#### AVAILABLE DATA ####
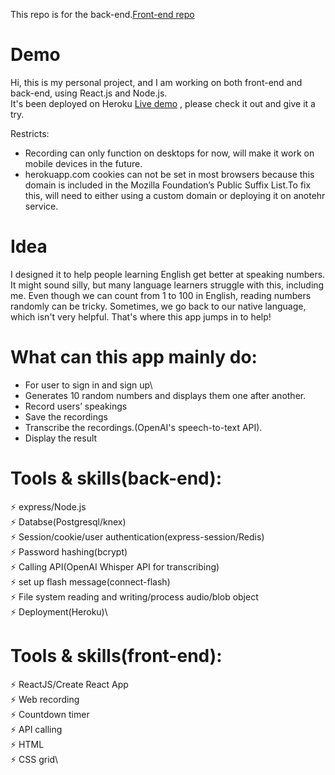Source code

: This repo is for the back-end.[Front-end repo](https://github.com/lihsinhuei/Number_practice_app) 

# Demo
Hi, this is my personal project, and I am working on both front-end and back-end, using React.js and Node.js.\
It's been deployed on Heroku [Live demo](https://number-challenge-896fe99ec04b.herokuapp.com/) , please check it out and give it a try. 


Restricts: 
- Recording can only function on desktops for now, will make it work on mobile devices in the future. 
- herokuapp.com cookies can not be set in most browsers because this domain is included in the Mozilla Foundation’s Public Suffix List.To fix this, will need to either using a custom domain or deploying it on anotehr service.   

# Idea
I designed it to help people learning English get better at speaking numbers. 
It might sound silly, but many language learners struggle with this, including me. 
Even though we can count from 1 to 100 in English, reading numbers randomly can be tricky. 
Sometimes, we go back to our native language, which isn't very helpful. That's where this app jumps in to help!
                    
# What can this app mainly do: 
- For user to sign in and sign up\
- Generates 10 random numbers and displays them one after another.
- Record users’ speakings
- Save the recordings
- Transcribe the recordings.(OpenAI's speech-to-text API). 
- Display the result


# Tools & skills(back-end):
⚡️ express/Node.js\
⚡️ Databse(Postgresql/knex)\
⚡️ Session/cookie/user authentication(express-session/Redis)\
⚡️ Password hashing(bcrypt)\
⚡️ Calling API(OpenAI Whisper API for transcribing) \
⚡️ set up flash message(connect-flash)\
⚡️ File system reading and writing/process audio/blob object\
⚡️ Deployment(Heroku)\


# Tools & skills(front-end):
⚡️ ReactJS/Create React App\
⚡️ Web recording\
⚡️ Countdown timer\
⚡️ API calling\
⚡️ HTML\
⚡️ CSS grid\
####
WORK TO BE COMPLETED ▸ Count every line of the data above where "https" appears, and give the total only.

EXPECTED OUTPUT ▸ 2